What makes the UAPA so stringent?
Context
- The death of Father Stan Swamy, a Jesuit priest and tribal rights activist, while in judicial custody, has brought to focus the Unlawful Activities (Prevention) Act (UAPA) under which he was imprisoned.
- The stringent nature of UAPA which renders it difficult for one held under it to obtain bail, is being seen as one of the principal reasons for Fr. Swamy’s death as a prisoner in a hospital.
What is the origin of the UAPA?
- The Union government was considering a stringent law against calls for secession in the mid-1960s. In March 1967, a peasant uprising in Naxalbari imparted a sense of urgency.
- In 1966, the President had promulgated the Unlawful Activities (Prevention) Ordinance “to provide for the more effective prevention of unlawful activities of individuals and associations”.
- Its stringency created a furore in Parliament when it was tabled, leading to the government dropping it. Instead, the Unlawful Activities (Prevention) Act, 1967, which was not identical to the ordinance, was passed.
What is its scope and how has it been expanded over the years?
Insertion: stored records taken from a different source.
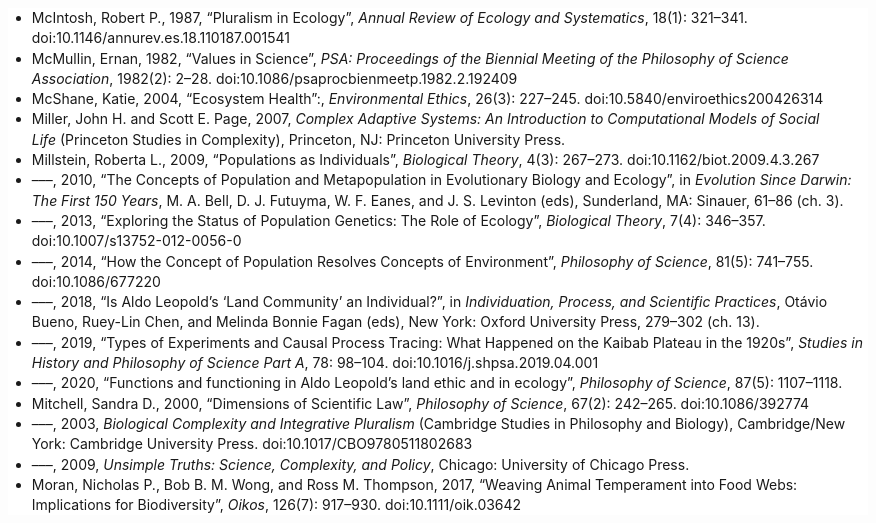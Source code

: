 * McIntosh, Robert P., 1987, “Pluralism in Ecology”, *Annual Review of Ecology and Systematics*, 18(1): 321–341. doi:10.1146/annurev.es.18.110187.001541
* McMullin, Ernan, 1982, “Values in Science”, *PSA: Proceedings of the Biennial Meeting of the Philosophy of Science Association*, 1982(2): 2–28. doi:10.1086/psaprocbienmeetp.1982.2.192409
* McShane, Katie, 2004, “Ecosystem Health”:, *Environmental Ethics*, 26(3): 227–245. doi:10.5840/enviroethics200426314
* Miller, John H. and Scott E. Page, 2007, *Complex Adaptive Systems: An Introduction to Computational Models of Social Life* (Princeton Studies in Complexity), Princeton, NJ: Princeton University Press.
* Millstein, Roberta L., 2009, “Populations as Individuals”, *Biological Theory*, 4(3): 267–273. doi:10.1162/biot.2009.4.3.267
* –––, 2010, “The Concepts of Population and Metapopulation in Evolutionary Biology and Ecology”, in *Evolution Since Darwin: The First 150 Years*, M. A. Bell, D. J. Futuyma, W. F. Eanes, and J. S. Levinton (eds), Sunderland, MA: Sinauer, 61–86 (ch. 3).
* –––, 2013, “Exploring the Status of Population Genetics: The Role of Ecology”, *Biological Theory*, 7(4): 346–357. doi:10.1007/s13752-012-0056-0
* –––, 2014, “How the Concept of Population Resolves Concepts of Environment”, *Philosophy of Science*, 81(5): 741–755. doi:10.1086/677220
* –––, 2018, “Is Aldo Leopold’s ‘Land Community’ an Individual?”, in *Individuation, Process, and Scientific Practices*, Otávio Bueno, Ruey-Lin Chen, and Melinda Bonnie Fagan (eds), New York: Oxford University Press, 279–302 (ch. 13).
* –––, 2019, “Types of Experiments and Causal Process Tracing: What Happened on the Kaibab Plateau in the 1920s”, *Studies in History and Philosophy of Science Part A*, 78: 98–104. doi:10.1016/j.shpsa.2019.04.001
* –––, 2020, “Functions and functioning in Aldo Leopold’s land ethic and in ecology”, *Philosophy of Science*, 87(5): 1107–1118.
* Mitchell, Sandra D., 2000, “Dimensions of Scientific Law”, *Philosophy of Science*, 67(2): 242–265. doi:10.1086/392774
* –––, 2003, *Biological Complexity and Integrative Pluralism* (Cambridge Studies in Philosophy and Biology), Cambridge/New York: Cambridge University Press. doi:10.1017/CBO9780511802683
* –––, 2009, *Unsimple Truths: Science, Complexity, and Policy*, Chicago: University of Chicago Press.
* Moran, Nicholas P., Bob B. M. Wong, and Ross M. Thompson, 2017, “Weaving Animal Temperament into Food Webs: Implications for Biodiversity”, *Oikos*, 126(7): 917–930. doi:10.1111/oik.03642
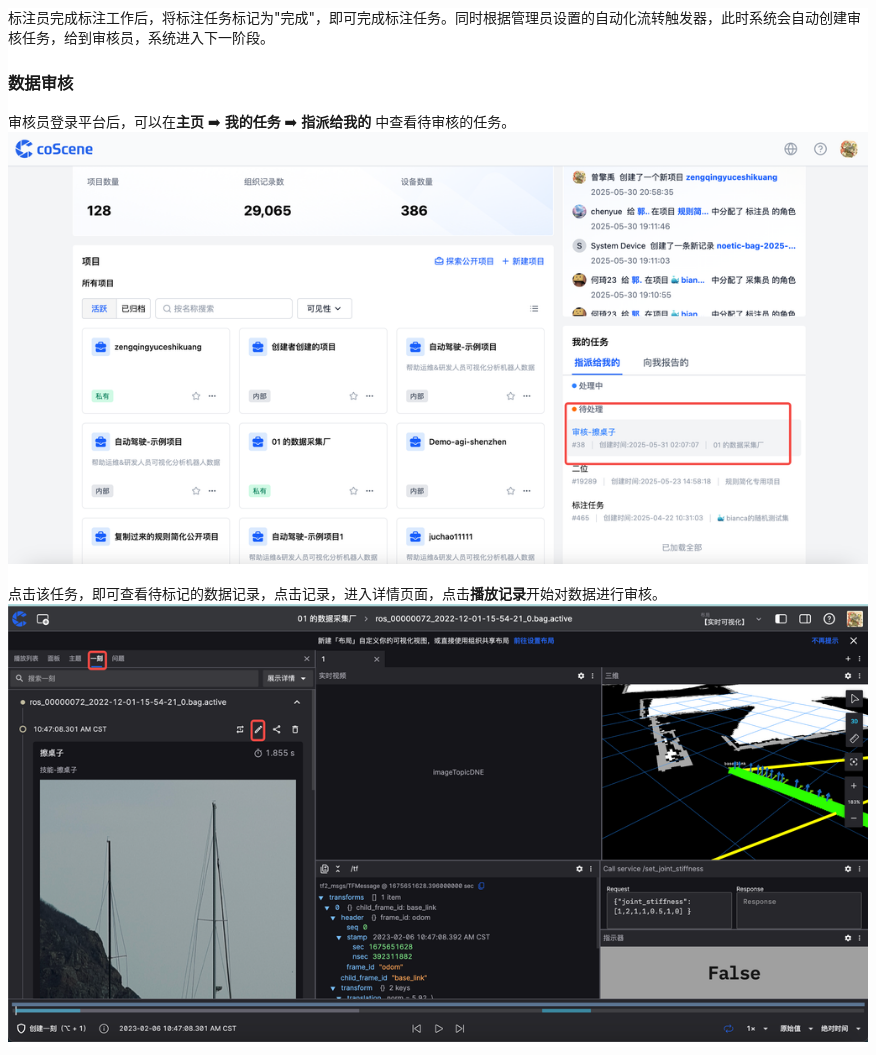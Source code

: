 标注员完成标注工作后，将标注任务标记为"完成"，即可完成标注任务。同时根据管理员设置的自动化流转触发器，此时系统会自动创建审核任务，给到审核员，系统进入下一阶段。

### 数据审核

审核员登录平台后，可以在**主页** ➡️ **我的任务** ➡️ **指派给我的** 中查看待审核的任务。
![05-data-collect-32](./img/05-data-collect-32.png)

点击该任务，即可查看待标记的数据记录，点击记录，进入详情页面，点击**播放记录**开始对数据进行审核。
![05-data-collect-33](./img/05-data-collect-33.png)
- The Act provided for declaring an association or a body of individuals “unlawful” if they indulged in any activity that included acts and words, spoken or written, or any sign or representation, that supported any claim to bring about “the cession of a part of the territory of India”, or its “secession”, or which questions or disclaims the country’s sovereignty and territorial integrity.
- Prior to the UAPA’s enactment, associations were being declared unlawful under the Criminal Law (Amendment) Act, 1952. However, the Supreme Court held that the provision on bans was unlawful because there was no judicial mechanism to scrutinise the validity of any ban. Therefore, the UAPA included provisions for a Tribunal which has to confirm within six months the notification declaring an outfit unlawful.
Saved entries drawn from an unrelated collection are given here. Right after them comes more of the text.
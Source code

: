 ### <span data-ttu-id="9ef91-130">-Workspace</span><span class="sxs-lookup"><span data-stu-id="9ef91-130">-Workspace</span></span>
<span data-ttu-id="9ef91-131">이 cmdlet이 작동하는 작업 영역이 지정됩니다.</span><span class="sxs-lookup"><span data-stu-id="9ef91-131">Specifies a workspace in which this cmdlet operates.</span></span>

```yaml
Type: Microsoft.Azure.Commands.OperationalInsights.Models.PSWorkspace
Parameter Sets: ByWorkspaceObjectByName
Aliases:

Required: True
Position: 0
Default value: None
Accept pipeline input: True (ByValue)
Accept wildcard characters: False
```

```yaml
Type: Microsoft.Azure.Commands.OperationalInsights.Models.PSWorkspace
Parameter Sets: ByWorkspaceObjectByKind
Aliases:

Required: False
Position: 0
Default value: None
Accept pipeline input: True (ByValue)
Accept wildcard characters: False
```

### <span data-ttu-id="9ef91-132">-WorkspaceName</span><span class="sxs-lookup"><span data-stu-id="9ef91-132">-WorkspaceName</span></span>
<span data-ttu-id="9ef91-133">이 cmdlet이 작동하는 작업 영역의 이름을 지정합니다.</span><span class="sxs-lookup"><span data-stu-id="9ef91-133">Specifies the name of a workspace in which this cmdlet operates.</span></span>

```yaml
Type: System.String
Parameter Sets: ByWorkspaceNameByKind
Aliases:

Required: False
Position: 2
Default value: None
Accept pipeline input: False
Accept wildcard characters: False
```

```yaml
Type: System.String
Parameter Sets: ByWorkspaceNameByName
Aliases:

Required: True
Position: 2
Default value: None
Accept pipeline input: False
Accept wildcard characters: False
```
- In its present form, the Act, after the amendments in 2004 and 2013, covers the declaration of associations as unlawful, punishment for terrorist acts and activities, acts threatening the country’s security, including its economic security (a term that covers fiscal and monetary security, food, livelihood, energy ecological and environmental security), and provisions to prevent the use of funds for terrorist purposes, including money laundering.
- The ban on organisations was initially for two years, but from 2013, the period of proscription has been extended to five years.
- After the Prevention of Terrorism Act (POTA), 2002, was repealed, the UAPA was expanded to include what would have been terrorist acts in earlier laws. The 2004 amendments were also aimed at giving effect to various anti-terrorism resolutions of the United Nations Security Council.
- In 2012, there was a set of amendments, which was notified from early 2013, seeking to bring the UAPA in line with various requirements of the Financial Action Task Force, an inter-governmental body, to combat money laundering and terrorism financing.
- In 2019, the Act was amended to empower the government to designate individuals as terrorists.
How do UAPA provisions differ from regular criminal law?
- Just like other special laws dealing with narcotic drugs and the now-defunct laws on terrorism, the UAPA also modifies the Code of Criminal Procedure (CrPC) to give it more teeth.
- A remand order can be for 30 days instead of the usual 15, and the maximum period of judicial custody before the filing of a chargesheet is extendable from the usual 90 days to 180 days.
- The law also makes it more difficult to obtain bail.
What is the controversy about its bail provisions?
- Under Section 43D(5) of the Act, bail cannot be granted to a suspect if the court is of the opinion that there are reasonable grounds to believe that the charges are prima facie true.
- A Supreme Court judgment on this has clarified that this meant that the court considering bail should not examine the evidence too deeply, but must go by the prosecution version based on broad probabilities.
- This means that the onus is on the accused to show that the case is false but without inviting the court to evaluate the available evidence. This is why human rights defenders feel that the provision is draconian, virtually rendering it impossible for anyone to obtain bail until the completion of the trial.